Os heróis só existem na banda desenhada. Ou nos sonhos sofisticados de gente iludida com o contraste das cores quotidianas, os que se servem de fantasias para se anestesiarem do que os rodeia.
As pessoas continuam a precisar de heróis. São o oxigénio para poderem respirar algum ar qualificável. É uma fuga em frente. Não lhes interessa saber que possa haver um precipício à frente: quando caírem ao primeiro passo em falso, quando sentirem a velocidade do corpo a confirmar as boas teorias da física, e quando perceberem, numa fração de segundos, que não há heróis que os venham salvar do embate no chão, terão esses poucos instantes para se desenganarem, antes do epílogo.
Quem precisa de viver na sombra de heróis é quem não acredita em si e nos seus pares. É uma dupla falácia. Por serem tão arreigadamente pessimistas, precisam de entidades míticas que apenas têm existência na sua infértil imaginação. Parece que o pessimismo não é bem recebido na imaginação. Descrentes das possibilidades de gente tão mortal e frágil como eles, exilam-se na salvação oferecida por heróis que ainda não foram confirmados por fontes seguras. O fingimento nunca foi boa prática.
A alternativa por que arremetem é uma via alternativa.
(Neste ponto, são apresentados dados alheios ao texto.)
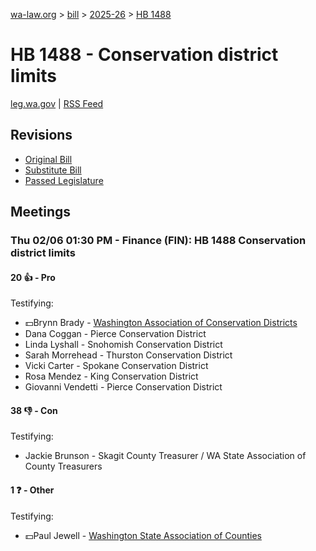 [wa-law.org](/) > [bill](/bill/) > [2025-26](/bill/2025-26/) > [HB 1488](/bill/2025-26/hb/1488/)

# HB 1488 - Conservation district limits
[leg.wa.gov](https://app.leg.wa.gov/billsummary?BillNumber=1488&Year=2025&Initiative=false) | [RSS Feed](./rss.xml)

## Revisions
* [Original Bill](1/)
* [Substitute Bill](S/)
* [Passed Legislature](S.PL/)

## Meetings
### Thu 02/06 01:30 PM - Finance (FIN): HB 1488 Conservation district limits
#### 20 👍 - Pro
Testifying:
* 💵Brynn Brady - [Washington Association of Conservation Districts](/org/washington_association_of_conservation_districts/)
* Dana Coggan - Pierce Conservation District
* Linda Lyshall - Snohomish Conservation District
* Sarah Morrehead - Thurston Conservation District
* Vicki Carter - Spokane Conservation District
* Rosa Mendez - King Conservation District
* Giovanni Vendetti - Pierce Conservation District

#### 38 👎 - Con
Testifying:
* Jackie Brunson - Skagit County Treasurer / WA State Association of County Treasurers

#### 1 ❓ - Other
Testifying:
* 💵Paul Jewell - [Washington State Association of Counties](/org/washington_state_association_of_counties/)
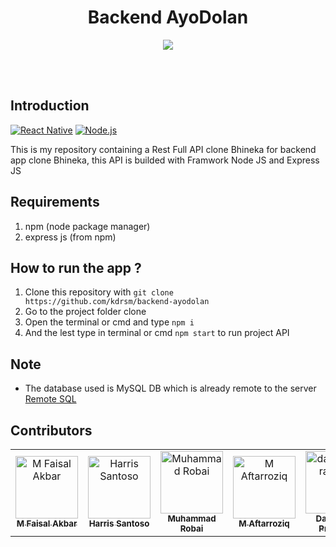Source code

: <h1 align='center'>Backend AyoDolan</h1>

<p align='center'>
  <img src='https://smarttechies.files.wordpress.com/2015/10/node-express.png?w=605' />
  </a>
</p>

<br>
<br>

## Introduction
[![React Native](https://img.shields.io/badge/Express%20-4.17.1-blue.svg?style=rounded-square)](https://expressjs.com/)
[![Node.js](https://img.shields.io/badge/Node.js-v.11.15-green.svg?style=rounded-square)](https://nodejs.org/)

This is my repository containing a Rest Full API clone Bhineka for backend app clone Bhineka, this API is builded with Framwork Node JS and Express JS

## Requirements
1. npm (node package manager)
2. express js (from npm)

## How to run the app ?
1. Clone this repository with `git clone https://github.com/kdrsm/backend-ayodolan`
2. Go to the project folder clone
3. Open the terminal or cmd and type `npm i`
4. And the lest type in terminal or cmd `npm start` to run project API

## Note
* The database used is MySQL DB which is already remote to the server [Remote SQL](https://remotemysql.com/)

## Contributors
<center>
  <table>
    <tr>
      <td align="center">
        <a href="https://github.com/mhdrare">
          <img width="100" src="https://avatars3.githubusercontent.com/u/38139389?s=400&v=4" alt="M Faisal Akbar"><br/>
          <sub><b>M Faisal Akbar</b></sub>
        </a>
      </td>
      <td align="center">
        <a href="https://github.com/hrs234">
          <img width="100" src="https://avatars3.githubusercontent.com/u/50226393?s=400&v=4" alt="Harris Santoso"><br/>
          <sub><b>Harris Santoso</b></sub>
        </a>
      </td>
      <td align="center">
        <a href="https://github.com/kevinmartinda">
          <img width="100" src="https://avatars3.githubusercontent.com/u/29590591?s=400&v=4" alt="Muhammad Robai"><br/>
          <sub><b>Muhammad Robai</b></sub>
        </a>
      </td>
      <td align="center">
        <a href="https://github.com/mhdrare">
          <img width="100" src="https://avatars1.githubusercontent.com/u/51024270?s=460&v=4" alt="M Aftarroziq"><br/>
          <sub><b>M Aftarroziq</b></sub>
        </a>
      </td>
      <td align="center">
        <a href="https://github.com/DanyAdhi">
          <img width="100" src="https://avatars1.githubusercontent.com/u/45444857?s=400&v=4" alt="danyadhiprabowo"><br/>
          <sub><b>Dany Adhi Prabowo</b></sub>
        </a>
      </td>
      <td align="center">
        <a href="https://github.com/DanyAdhi">
          <img width="100" src="https://avatars1.githubusercontent.com/u/52651194?s=400&v=4" alt="Erik Kadarisman"><br/>
          <sub><b>Erik Kadarisman</b></sub>
        </a>
      </td>
    </tr>
  </table>
</center>
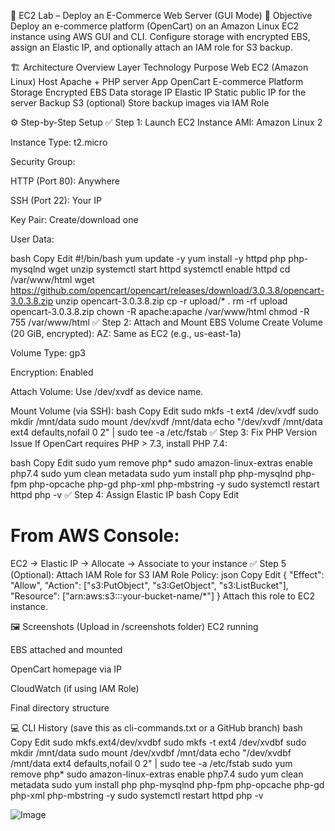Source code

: 🛒 EC2 Lab – Deploy an E-Commerce Web Server (GUI Mode)
📌 Objective
Deploy an e-commerce platform (OpenCart) on an Amazon Linux EC2 instance using AWS GUI and CLI. Configure storage with encrypted EBS, assign an Elastic IP, and optionally attach an IAM role for S3 backup.

🏗️ Architecture Overview
Layer	Technology	Purpose
Web	EC2 (Amazon Linux)	Host Apache + PHP server
App	OpenCart	E-commerce Platform
Storage	Encrypted EBS	Data storage
IP	Elastic IP	Static public IP for the server
Backup	S3 (optional)	Store backup images via IAM Role

⚙️ Step-by-Step Setup
✅ Step 1: Launch EC2 Instance
AMI: Amazon Linux 2

Instance Type: t2.micro

Security Group:

HTTP (Port 80): Anywhere

SSH (Port 22): Your IP

Key Pair: Create/download one

User Data:

bash
Copy
Edit
#!/bin/bash
yum update -y
yum install -y httpd php php-mysqlnd wget unzip
systemctl start httpd
systemctl enable httpd
cd /var/www/html
wget https://github.com/opencart/opencart/releases/download/3.0.3.8/opencart-3.0.3.8.zip
unzip opencart-3.0.3.8.zip
cp -r upload/* .
rm -rf upload opencart-3.0.3.8.zip
chown -R apache:apache /var/www/html
chmod -R 755 /var/www/html
✅ Step 2: Attach and Mount EBS Volume
Create Volume (20 GiB, encrypted):
AZ: Same as EC2 (e.g., us-east-1a)

Volume Type: gp3

Encryption: Enabled

Attach Volume:
Use /dev/xvdf as device name.

Mount Volume (via SSH):
bash
Copy
Edit
sudo mkfs -t ext4 /dev/xvdf
sudo mkdir /mnt/data
sudo mount /dev/xvdf /mnt/data
echo "/dev/xvdf /mnt/data ext4 defaults,nofail 0 2" | sudo tee -a /etc/fstab
✅ Step 3: Fix PHP Version Issue
If OpenCart requires PHP > 7.3, install PHP 7.4:

bash
Copy
Edit
sudo yum remove php*
sudo amazon-linux-extras enable php7.4
sudo yum clean metadata
sudo yum install php php-mysqlnd php-fpm php-opcache php-gd php-xml php-mbstring -y
sudo systemctl restart httpd
php -v
✅ Step 4: Assign Elastic IP
bash
Copy
Edit
# From AWS Console:
EC2 → Elastic IP → Allocate → Associate to your instance
✅ Step 5 (Optional): Attach IAM Role for S3
IAM Role Policy:
json
Copy
Edit
{
  "Effect": "Allow",
  "Action": ["s3:PutObject", "s3:GetObject", "s3:ListBucket"],
  "Resource": ["arn:aws:s3:::your-bucket-name/*"]
}
Attach this role to EC2 instance.

🖼️ Screenshots (Upload in /screenshots folder)
EC2 running

EBS attached and mounted

OpenCart homepage via IP

CloudWatch (if using IAM Role)

Final directory structure

💻 CLI History (save this as cli-commands.txt or a GitHub branch)
bash
Copy
Edit
sudo mkfs.ext4/dev/xvdbf
sudo mkfs -t ext4 /dev/xvdbf
sudo mkdir /mnt/data
sudo mount /dev/xvdbf /mnt/data
echo "/dev/xvdbf /mnt/data ext4 defaults,nofail 0 2" | sudo tee -a /etc/fstab
sudo yum remove php*
sudo amazon-linux-extras enable php7.4
sudo yum clean metadata
sudo yum install php php-mysqlnd php-fpm php-opcache php-gd php-xml php-mbstring -y
sudo systemctl restart httpd
php -v


![Image](https://github.com/user-attachments/assets/67a55780-5f27-42eb-8cec-3e56c3632efd)



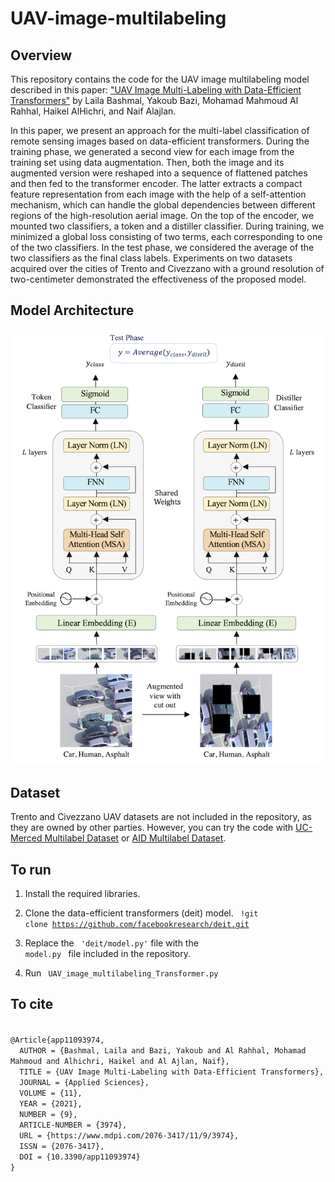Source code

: # UAV-image-multilabeling


## Overview
This repository contains the code for the UAV image multilabeling model described in this paper: <a href="https://www.mdpi.com/2076-3417/11/9/3974/xml"> "UAV Image Multi-Labeling with Data-Efficient Transformers"</a> by Laila Bashmal, Yakoub Bazi, Mohamad Mahmoud Al Rahhal, Haikel AlHichri, and Naif Alajlan.


In this paper, we present an approach for the multi-label classification of remote sensing images based on data-efficient transformers. During the training phase, we generated a second view for each image from the training set using data augmentation. Then, both the image and its augmented version were reshaped into a sequence of flattened patches and then fed to the transformer encoder. The latter extracts a compact feature representation from each image with the help of a self-attention mechanism, which can handle the global dependencies between different regions of the high-resolution aerial image. On the top of the encoder, we mounted two classifiers, a token and a distiller classifier. During training, we minimized a global loss consisting of two terms, each corresponding to one of the two classifiers. In the test phase, we considered the average of the two classifiers as the final class labels. Experiments on two datasets acquired over the cities of Trento and Civezzano with a ground resolution of two-centimeter demonstrated the effectiveness of the proposed model.

## Model Architecture
![Model Architecture](model_arch.png)

## Dataset

Trento and Civezzano UAV datasets are not included in the repository, as they are owned by other parties. However, you can try the code with <a href="https://bigearth.eu/datasets.html"> UC-Merced Multilabel Dataset</a> or <a href="https://github.com/Hua-YS/AID-Multilabel-Dataset">AID Multilabel Dataset</a>.

## To run

1. Install the required libraries.
2. Clone the data-efficient transformers (deit) model.
<code> !git clone https://github.com/facebookresearch/deit.git </code>

2. Replace the <code> 'deit/model.py'</code> file with the <code> model.py </code> file included in the repository.
3. Run <code> UAV_image_multilabeling_Transformer.py </code>

## To cite
<code>
@Article{app11093974,
  AUTHOR = {Bashmal, Laila and Bazi, Yakoub and Al Rahhal, Mohamad Mahmoud and Alhichri, Haikel and Al Ajlan, Naif},
  TITLE = {UAV Image Multi-Labeling with Data-Efficient Transformers},
  JOURNAL = {Applied Sciences},
  VOLUME = {11},
  YEAR = {2021},
  NUMBER = {9},
  ARTICLE-NUMBER = {3974},
  URL = {https://www.mdpi.com/2076-3417/11/9/3974},
  ISSN = {2076-3417},
  DOI = {10.3390/app11093974}
}
</code>
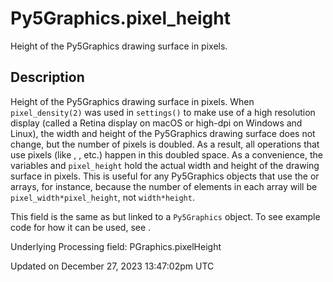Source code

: # Py5Graphics.pixel_height

Height of the Py5Graphics drawing surface in pixels.

## Description

Height of the Py5Graphics drawing surface in pixels. When `pixel_density(2)` was used in `settings()` to make use of a high resolution display (called a Retina display on macOS or high-dpi on Windows and Linux), the width and height of the Py5Graphics drawing surface does not change, but the number of pixels is doubled. As a result, all operations that use pixels (like [](py5graphics_load_pixels), [](py5graphics_get_pixels), etc.) happen in this doubled space. As a convenience, the variables [](py5graphics_pixel_width) and `pixel_height` hold the actual width and height of the drawing surface in pixels. This is useful for any Py5Graphics objects that use the [](py5graphics_pixels) or [](py5graphics_np_pixels) arrays, for instance, because the number of elements in each array will be `pixel_width*pixel_height`, not `width*height`.

This field is the same as [](sketch_pixel_height) but linked to a `Py5Graphics` object. To see example code for how it can be used, see [](sketch_pixel_height).

Underlying Processing field: PGraphics.pixelHeight

Updated on December 27, 2023 13:47:02pm UTC
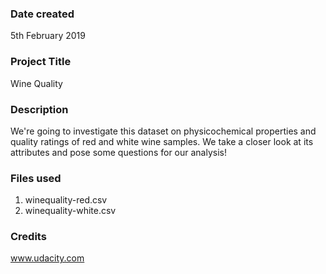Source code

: ### Date created
5th February 2019

### Project Title
Wine Quality

### Description
We're going to investigate this dataset on physicochemical properties and quality ratings of red and white wine samples. We take a closer look at its attributes and pose some questions for our analysis!

### Files used
1. winequality-red.csv
1. winequality-white.csv

### Credits
www.udacity.com

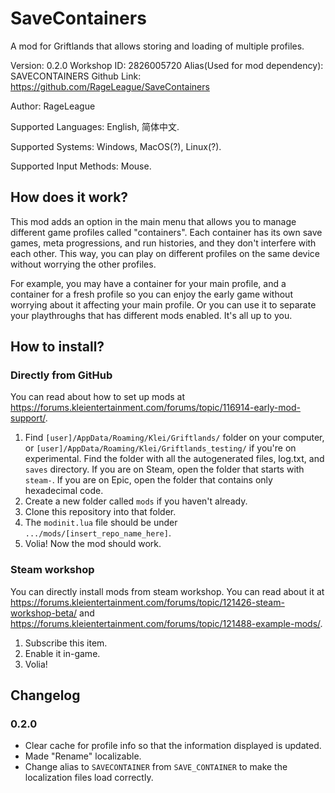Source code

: # SaveContainers

A mod for Griftlands that allows storing and loading of multiple profiles.

Version: 0.2.0
Workshop ID: 2826005720
Alias(Used for mod dependency): SAVECONTAINERS
Github Link: https://github.com/RageLeague/SaveContainers

Author: RageLeague

Supported Languages: English, 简体中文.

Supported Systems: Windows, MacOS(?), Linux(?).

Supported Input Methods: Mouse.

## How does it work?

This mod adds an option in the main menu that allows you to manage different game profiles called "containers". Each container has its own save games, meta progressions, and run histories, and they don't interfere with each other. This way, you can play on different profiles on the same device without worrying the other profiles.

For example, you may have a container for your main profile, and a container for a fresh profile so you can enjoy the early game without worrying about it affecting your main profile. Or you can use it to separate your playthroughs that has different mods enabled. It's all up to you.

## How to install?

### Directly from GitHub

You can read about how to set up mods at https://forums.kleientertainment.com/forums/topic/116914-early-mod-support/.

1. Find `[user]/AppData/Roaming/Klei/Griftlands/` folder on your computer, or `[user]/AppData/Roaming/Klei/Griftlands_testing/` if you're on experimental. Find the folder with all the autogenerated files, log.txt, and `saves` directory. If you are on Steam, open the folder that starts with `steam-`. If you are on Epic, open the folder that contains only hexadecimal code.
2. Create a new folder called `mods` if you haven't already.
3. Clone this repository into that folder.
4. The `modinit.lua` file should be under `.../mods/[insert_repo_name_here]`.
5. Volia! Now the mod should work.

### Steam workshop

You can directly install mods from steam workshop. You can read about it at https://forums.kleientertainment.com/forums/topic/121426-steam-workshop-beta/ and https://forums.kleientertainment.com/forums/topic/121488-example-mods/.

1. Subscribe this item.
2. Enable it in-game.
3. Volia!

## Changelog

### 0.2.0

* Clear cache for profile info so that the information displayed is updated.
* Made "Rename" localizable.
* Change alias to `SAVECONTAINER` from `SAVE_CONTAINER` to make the localization files load correctly.
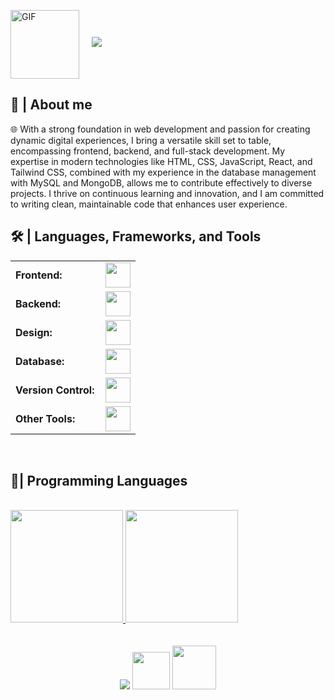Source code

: 



<img align="center" height="110px" alt="GIF" src="https://media.giphy.com/media/CVtNe84hhYF9u/giphy.gif"> &nbsp; &nbsp; <img src="https://readme-typing-svg.herokuapp.com/?font=Roboto&weight=900&size=40=true&vCenter=true&width=500&height=40&duration=4000&color=B3B3B3&lines=WWW.Sahilandhare.tech"/> 


<h2>📖 | About me</h2> 
🌐 With a strong foundation in web development and  passion for creating dynamic digital experiences, I bring a versatile skill set to  table, encompassing frontend, backend, and full-stack development. My expertise in modern technologies like HTML, CSS, JavaScript, React, and Tailwind CSS, combined with my experience in the database management with MySQL and MongoDB, allows me to contribute effectively to diverse projects. I thrive on continuous learning and innovation, and I am committed to writing clean, maintainable code that enhances user experience. 

<h2>🛠️ | Languages, Frameworks, and Tools </h2>
<table>

 <tr>
        <td style="font-weight: bold; padding-right: 10px; vertical-align: center;">Frontend:</td>
        <td><img height="40" src="https://skillicons.dev/icons?i=react,nextjs,tailwind,bootstrap,html,css,js"/></td>
    </tr>
     <tr>
        <td style="font-weight: bold; padding-right: 10px; vertical-align: center; border: none;">Backend:</td>
        <td><img height="40" src="https://skillicons.dev/icons?i=nodejs,express,vercel,netlify"/></td>
    </tr>
    <tr>
        <td style="font-weight: bold; padding-right: 10px; vertical-align: center; border: none;">Design:</td>
        <td><img height="40" src="https://skillicons.dev/icons?i=aftereffects,figma,premierepro,canva"/></td>
    </tr>
    <tr>
        <td style="font-weight: bold; padding-right: 10px; vertical-align: center; border: none;">Database:</td>
        <td><img height="40" src="https://skillicons.dev/icons?i=mysql,postgresql,firebase,mongodb,appwrite"/></td>
    </tr>
    <tr>
        <td style="font-weight: bold; padding-right: 10px; vertical-align: center; border: none;">Version Control:</td>
        <td><img height="40" src="https://skillicons.dev/icons?i=github,gitlab,bitbucket"/></td>
    </tr>
    <tr>
        <td style="font-weight: bold; padding-right: 10px; vertical-align: center; border: none;">Other Tools:</td>
        <td><img height="40" src="https://skillicons.dev/icons?i=vscode,anaconda,postman"/></td>
    </tr>
</table>
<br>





<h2>🪬| Programming Languages</h2>
<br>

<a href="https://github.com/sahil-172002">
<img height="180em" src="https://github-readme-stats-eight-theta.vercel.app/api?username=sahil-172002&show_icons=true&theme=algolia&include_all_commits=true&count_private=true"/>

<a href="https://github.com/DenverCoder1/github-readme-streak-stats">
   <img height="180em" src="https://github-readme-stats-eight-theta.vercel.app/api/top-langs/?username=sahil-172002&layout=compact&langs_count=8&theme=algolia&include_all_commits=true&count_private=true"/>
  </a>
  <br>
  <br>
  <br>
<div align="center">
<a style="text-decoration: none" target="_blank"href="https://github.com/sahil-172002">
<img src="https://visitor-badge.laobi.icu/badge?page_id=sahil-172002.sahil-172002&left_color=gray&right_color=blue&left_text=Coders%20visitors">
</a>
<a style="text-decoration: none" target="_blank" href="https://x.com/Sahil_1718_" >
<img width="60"src="https://img.shields.io/twitter/follow/chipro?label=Follow&style=social">
</a>
<a style="text-decoration: none" target="_blank" href="https://www.linkedin.com/in/sahil-andhare-3248b5205/" >
<img width="70"src="https://img.shields.io/badge/-Connect-blue?style=flat&logo=Linkedin&logoColor=white">
</a>
</div>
Evitam uma interrogação filosófica: considerar alternativa a alternativa a uma alternativa não é uma negação de termos? A anulação do enunciado? O escapismo detetado na adoração de um herói, ou apenas por se acreditar na sua existência, é uma fratura sem remissão. Nem que se invoque o direito fundamental ao sonho, mesmo estando acordado, fingir um fingimento não afasta os pungentes quadros que estão sempre a bater à porta das almas. Quando convocam a sua existência, cobrem o mundo com um verniz deslumbrante: se o mundo passasse a correr de acordo com a tela imaginária de que são curadores, o resto seria tão idílico que depressa muitas pessoas fartar-se-iam da perfeição.
As pessoas precisam de heróis porque sabem que não podem ambicionar a perfeição. Os heróis conseguem atingir essa condição – não se cansam de enfatizar. Só que os heróis são tão mortais como nós. As pessoas que acreditam nos heróis sabem que eles também morrem? A “hero’s death” pode somar-se às dores pungentes que as pessoas têm por pertencerem a este, ou a outro qualquer, mundo.
E os heróis também têm funerais, como as outras pessoas?